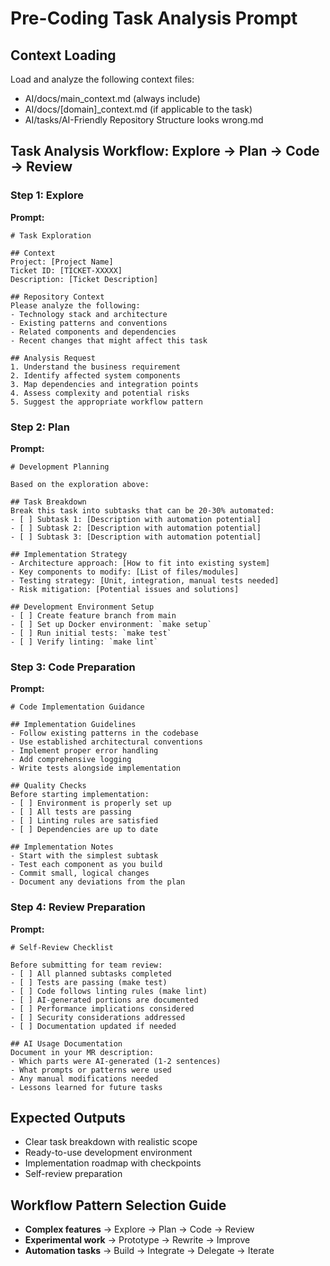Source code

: # Pre-Coding Task Analysis Prompt

## Context Loading
Load and analyze the following context files:
- AI/docs/main_context.md (always include)
- AI/docs/[domain]_context.md (if applicable to the task)
- AI/tasks/AI-Friendly Repository Structure looks wrong.md

## Task Analysis Workflow: Explore → Plan → Code → Review

### Step 1: Explore
**Prompt:**
```
# Task Exploration

## Context
Project: [Project Name]
Ticket ID: [TICKET-XXXXX]
Description: [Ticket Description]

## Repository Context
Please analyze the following:
- Technology stack and architecture
- Existing patterns and conventions
- Related components and dependencies
- Recent changes that might affect this task

## Analysis Request
1. Understand the business requirement
2. Identify affected system components
3. Map dependencies and integration points
4. Assess complexity and potential risks
5. Suggest the appropriate workflow pattern
```

### Step 2: Plan
**Prompt:**
```
# Development Planning

Based on the exploration above:

## Task Breakdown
Break this task into subtasks that can be 20-30% automated:
- [ ] Subtask 1: [Description with automation potential]
- [ ] Subtask 2: [Description with automation potential]
- [ ] Subtask 3: [Description with automation potential]

## Implementation Strategy
- Architecture approach: [How to fit into existing system]
- Key components to modify: [List of files/modules]
- Testing strategy: [Unit, integration, manual tests needed]
- Risk mitigation: [Potential issues and solutions]

## Development Environment Setup
- [ ] Create feature branch from main
- [ ] Set up Docker environment: `make setup`
- [ ] Run initial tests: `make test`
- [ ] Verify linting: `make lint`
```

### Step 3: Code Preparation
**Prompt:**
```
# Code Implementation Guidance

## Implementation Guidelines
- Follow existing patterns in the codebase
- Use established architectural conventions
- Implement proper error handling
- Add comprehensive logging
- Write tests alongside implementation

## Quality Checks
Before starting implementation:
- [ ] Environment is properly set up
- [ ] All tests are passing
- [ ] Linting rules are satisfied
- [ ] Dependencies are up to date

## Implementation Notes
- Start with the simplest subtask
- Test each component as you build
- Commit small, logical changes
- Document any deviations from the plan
```

### Step 4: Review Preparation
**Prompt:**
```
# Self-Review Checklist

Before submitting for team review:
- [ ] All planned subtasks completed
- [ ] Tests are passing (make test)
- [ ] Code follows linting rules (make lint)
- [ ] AI-generated portions are documented
- [ ] Performance implications considered
- [ ] Security considerations addressed
- [ ] Documentation updated if needed

## AI Usage Documentation
Document in your MR description:
- Which parts were AI-generated (1-2 sentences)
- What prompts or patterns were used
- Any manual modifications needed
- Lessons learned for future tasks
```

## Expected Outputs
- Clear task breakdown with realistic scope
- Ready-to-use development environment
- Implementation roadmap with checkpoints
- Self-review preparation

## Workflow Pattern Selection Guide
- **Complex features** → Explore → Plan → Code → Review
- **Experimental work** → Prototype → Rewrite → Improve  
- **Automation tasks** → Build → Integrate → Delegate → Iterate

========

* _BRIEF_
State the number of lines above that hold the word "needed", and say nothing else.

* _ANSWER BOX_
3